Gamasutra Interviewed Yasuhiro Wada, creator of the
I've always liked the premise of these games, or, really, any game that goes a non-traditional route in that it doesn't use heavy violence in its expression. For those not in the know, the Harvest Moon series deals with farming. Sounds ho-hum, but the series has slowly gained a real fanbase over the years, despite being published in America by Natsume, a smaller publisher.
Wada-San talks about his desire to create games in Will Wright's style, his motivations in making Harvest Moon (he wants people to appreciate nature more- not really "go back to it" in the sense that you abandon modern life, but maybe start a little garden, or grow some plants in your window).
In this excerpt, Gamasutra asks Wada about players who try to "break" the game. That is, do things that you aren't supposed to really do.
"It seems really difficult, because if you give players freedom, they're so used to fighting in games, it seems like they would immediately try to do that.
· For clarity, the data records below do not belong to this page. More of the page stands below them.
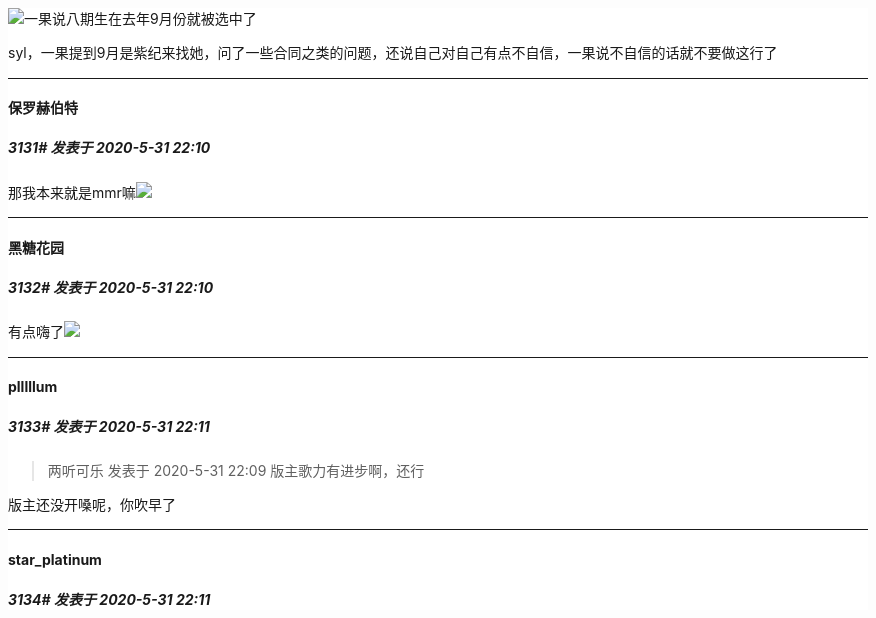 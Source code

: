 <img src="https://static.saraba1st.com/image/smiley/face2017/001.png" referrerpolicy="no-referrer">一果说八期生在去年9月份就被选中了

syl，一果提到9月是紫纪来找她，问了一些合同之类的问题，还说自己对自己有点不自信，一果说不自信的话就不要做这行了








-----

####  保罗赫伯特  
##### 3131#       发表于 2020-5-31 22:10




那我本来就是mmr嘛<img src="https://static.saraba1st.com/image/smiley/face2017/054.png" referrerpolicy="no-referrer">







-----

####  黑糖花园  
##### 3132#       发表于 2020-5-31 22:10




有点嗨了<img src="https://static.saraba1st.com/image/smiley/face2017/068.png" referrerpolicy="no-referrer">







-----

####  plllllum  
##### 3133#       发表于 2020-5-31 22:11



<blockquote>两听可乐 发表于 2020-5-31 22:09
版主歌力有进步啊，还行</blockquote>
版主还没开嗓呢，你吹早了







-----

####  star_platinum  
##### 3134#       发表于 2020-5-31 22:11


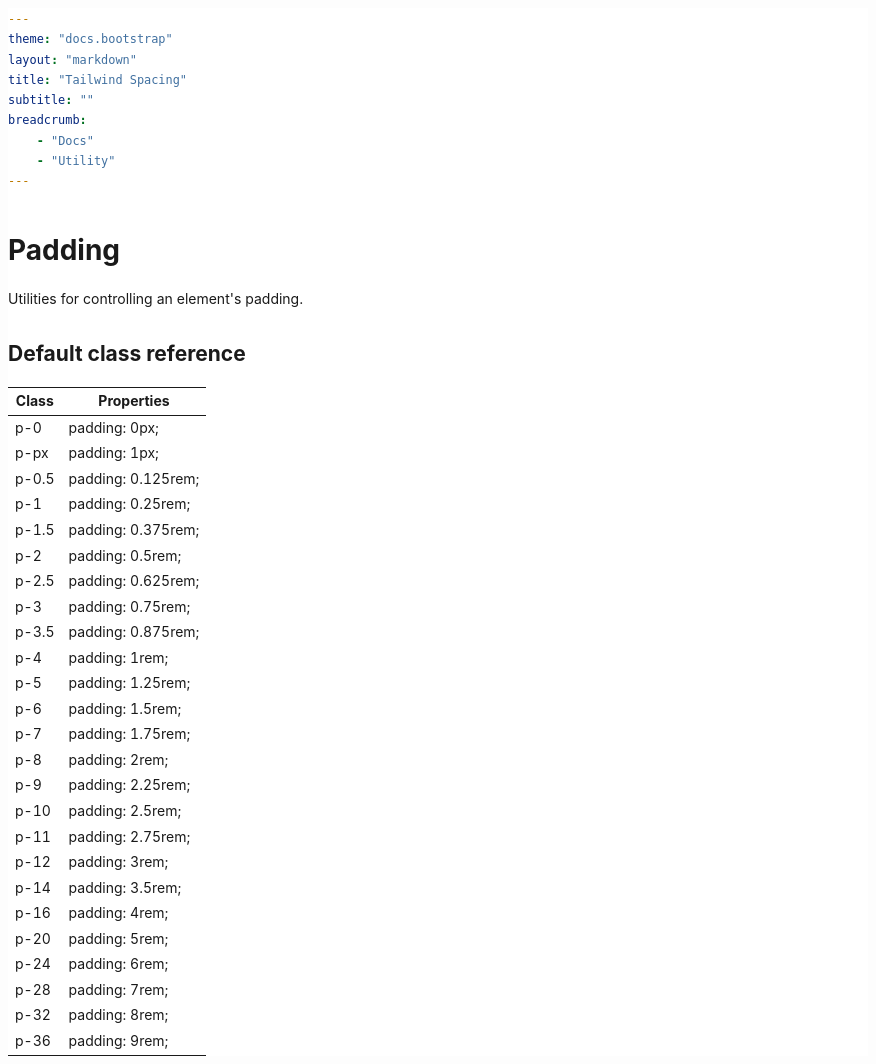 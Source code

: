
 ```yaml
---
theme: "docs.bootstrap"
layout: "markdown"
title: "Tailwind Spacing"
subtitle: ""
breadcrumb:
    - "Docs"
    - "Utility"
---
```


# Padding
Utilities for controlling an element's padding.


## Default class reference

| Class  | Properties                                       |
| ------ | ------------------------------------------------ |
| p-0    | padding: 0px;                                    |
| p-px   | padding: 1px;                                    |
| p-0.5  | padding: 0.125rem;                               |
| p-1    | padding: 0.25rem;                                |
| p-1.5  | padding: 0.375rem;                               |
| p-2    | padding: 0.5rem;                                 |
| p-2.5  | padding: 0.625rem;                               |
| p-3    | padding: 0.75rem;                                |
| p-3.5  | padding: 0.875rem;                               |
| p-4    | padding: 1rem;                                   |
| p-5    | padding: 1.25rem;                                |
| p-6    | padding: 1.5rem;                                 |
| p-7    | padding: 1.75rem;                                |
| p-8    | padding: 2rem;                                   |
| p-9    | padding: 2.25rem;                                |
| p-10   | padding: 2.5rem;                                 |
| p-11   | padding: 2.75rem;                                |
| p-12   | padding: 3rem;                                   |
| p-14   | padding: 3.5rem;                                 |
| p-16   | padding: 4rem;                                   |
| p-20   | padding: 5rem;                                   |
| p-24   | padding: 6rem;                                   |
| p-28   | padding: 7rem;                                   |
| p-32   | padding: 8rem;                                   |
| p-36   | padding: 9rem;                                   |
Sometimes people try – even in Harvest Moon – to take the axe and hit the cow or something like that.
YW: That thing's going to happen, no matter what we're doing. But as producer, you have to think who you're targeting, either kids or adult users. When you create the game system, we can't actually log this kind of stuff, like beatings of the cow. It's really up to the producer, and it's his duty to think about this kind of thing."